• _Problem to solve_: Let the line containing "All notable changes" serve as the first line of the answer and the final line of the entries as its last, with every line between copied exactly.

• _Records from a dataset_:
------------------------

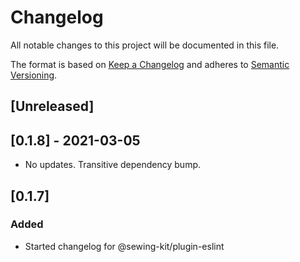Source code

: # Changelog

All notable changes to this project will be documented in this file.

The format is based on [Keep a Changelog](http://keepachangelog.com/en/1.0.0/)
and adheres to [Semantic Versioning](http://semver.org/spec/v2.0.0.html).

## [Unreleased]

## [0.1.8] - 2021-03-05

- No updates. Transitive dependency bump.

## [0.1.7]

### Added

- Started changelog for @sewing-kit/plugin-eslint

------------------------

• _Output_:
All notable changes to this project will be documented in this file.

The format is based on [Keep a Changelog](http://keepachangelog.com/en/1.0.0/)
and adheres to [Semantic Versioning](http://semver.org/spec/v2.0.0.html).

## [Unreleased]

## [0.1.8] - 2021-03-05

- No updates. Transitive dependency bump.

## [0.1.7]

### Added

- Started changelog for @sewing-kit/plugin-eslint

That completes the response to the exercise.